Following Hillary Clinton endorsement, where's Bill?
April 30, 2020 02:48 PM
Former Vice President Joe Biden has earned the endorsement of his former boss and the last two-term Democratic president, Barack Obama, along with the party's failed 2016 nominee, Hillary Clinton.
One Democratic luminary, however, is conspicuously absent from Biden's endorsement list: former President Bill Clinton.
While endorsement by Hillary Clinton's husband, president from 1993-2001, is still possible, Bill Clinton's relative silence today reflects changing circumstances in the Democratic coalition. Acquitted by the Senate in his 1999 impeachment trial over perjury and obstruction of justice charges in the Monica Lewinsky affair, Bill Clinton years later has become a pariah figure in some Democratic quarters. And comparisons with Biden's sexual assault allegations, by former Senate staff member Tara Reade, make a public appearance by the former president particularly uncomfortable.
Nonetheless, Hillary Clinton, the former secretary of state, senator, and first lady defeated by President Trump in 2016, recently offered effusive praise for Biden, who was vice president for eight years after 36 years as a Delaware senator.
“I’ve not only been a colleague of Joe Biden's, I’ve been a friend, and I can tell you that I wish he were president right now, but I can’t wait until he is if all of us do our part," she said Tuesday in a livestream with Biden.
Earlier this month, Obama announced his support for Biden as well, shortly after Sen. Bernie Sanders said he was ending his campaign. Questions about Obama's endorsement lingered throughout the entire primary, but following Biden's South Carolina win, he worked behind the scenes to consolidate former 2020 Democratic rivals such as Sen. Amy Klobuchar and Pete Buttigieg to back Biden.
Bill Clinton has largely avoided having to make difficult choices in the last few presidential cycles, backing his wife in 2016 and in 2008. In 2012, he gave the headliner speech at the Democratic National Convention, officially nominating Obama for reelection.
In 2004, the Democratic nomination wrapped up relatively early, with John Kerry winning 52 contests. Although recovering from heart surgery, Clinton lent his support to Kerry in press releases and interviews.
Jimmy Carter, the oldest surviving Democratic president, has stopped short of endorsing any candidate but has given veiled criticisms of Biden's campaign. In September 2019, he said he would have been "too old" to be president at 80 — the age Biden would be in his first term.
In 2017, Carter revealed that he voted for Sanders over Hillary Clinton in the presidential primary. But Carter's 1977-1981 presidency is part of a distant past for many voters, while Bill Clinton, for many, represented a "third way" brand of center-left politics that was supposed to endure in popularity for decades.

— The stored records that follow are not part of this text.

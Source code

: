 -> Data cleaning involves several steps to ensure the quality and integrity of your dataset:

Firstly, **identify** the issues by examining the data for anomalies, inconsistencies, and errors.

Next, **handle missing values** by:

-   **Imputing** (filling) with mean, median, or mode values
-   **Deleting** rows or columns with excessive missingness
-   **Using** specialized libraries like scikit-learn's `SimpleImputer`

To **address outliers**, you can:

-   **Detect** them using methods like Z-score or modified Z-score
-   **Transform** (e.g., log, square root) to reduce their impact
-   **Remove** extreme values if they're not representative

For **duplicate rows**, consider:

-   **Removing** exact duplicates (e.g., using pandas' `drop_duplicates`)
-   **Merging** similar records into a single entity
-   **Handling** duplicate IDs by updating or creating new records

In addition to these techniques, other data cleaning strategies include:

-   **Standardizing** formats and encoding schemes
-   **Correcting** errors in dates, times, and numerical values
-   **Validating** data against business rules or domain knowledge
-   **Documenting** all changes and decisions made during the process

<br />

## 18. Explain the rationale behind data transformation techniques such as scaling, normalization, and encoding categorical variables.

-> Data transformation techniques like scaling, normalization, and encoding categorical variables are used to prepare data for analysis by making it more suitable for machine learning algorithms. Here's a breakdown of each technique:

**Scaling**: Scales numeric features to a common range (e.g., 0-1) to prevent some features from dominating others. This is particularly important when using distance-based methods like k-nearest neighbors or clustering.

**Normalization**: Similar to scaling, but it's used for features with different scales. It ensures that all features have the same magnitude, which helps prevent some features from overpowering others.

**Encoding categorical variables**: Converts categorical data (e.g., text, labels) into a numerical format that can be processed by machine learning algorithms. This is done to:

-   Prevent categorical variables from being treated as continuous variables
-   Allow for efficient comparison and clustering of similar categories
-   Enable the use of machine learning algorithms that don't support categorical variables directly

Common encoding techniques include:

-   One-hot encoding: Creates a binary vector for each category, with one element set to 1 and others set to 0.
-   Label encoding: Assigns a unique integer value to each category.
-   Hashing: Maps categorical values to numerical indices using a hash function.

"Carter is an unpopular and failed president, do you want to be associated with him? I think there’s some of that with Clinton, you have the issue with his impeachment, but he leads his office very popular," said presidential historian Barbara Perry, who has done extensive work on presidential endorsements. "He’s popular, but in recent times because of the #MeToo movement, there are those issues."
Perry, a scholar at the University of Virginia's Miller Center, said Bill Clinton's drawbacks as a surrogate had lingered since 2000, when his vice president, Al Gore, sought as the Democratic nominee to distance himself from the president in the wake of impeachment.
Although the mark of impeachment on his legacy still remains, much of Clinton's absence is likely due to the massive culture changes surrounding allegations of sexual assault, including the most recent one lobbied against Biden by Reade.
None of that is to say Clinton won't ever return to the campaign trail, particularly since he and Biden occupy similar wings of the party ideologically. And the pair have a long history. During Clinton's first two years as president, Biden, as Senate Judiciary Committee chairman, shepherded through the confirmation of two Supreme Court nominees, Ruth Bader Ginsburg and Steven Breyer. And Biden fought for passage of the Clinton administration's crime bill, which ultimately became law.
Bill Clinton's backing could still help Biden, said Democratic strategist Scott Ferson.
"There’s no one with better political timing. Hillary didn’t get much play" in her announcement video for Biden, Ferson told the Washington Examiner. "As a former president, I think there’s a time for him to critique Trump, but after we get through this [health crisis]."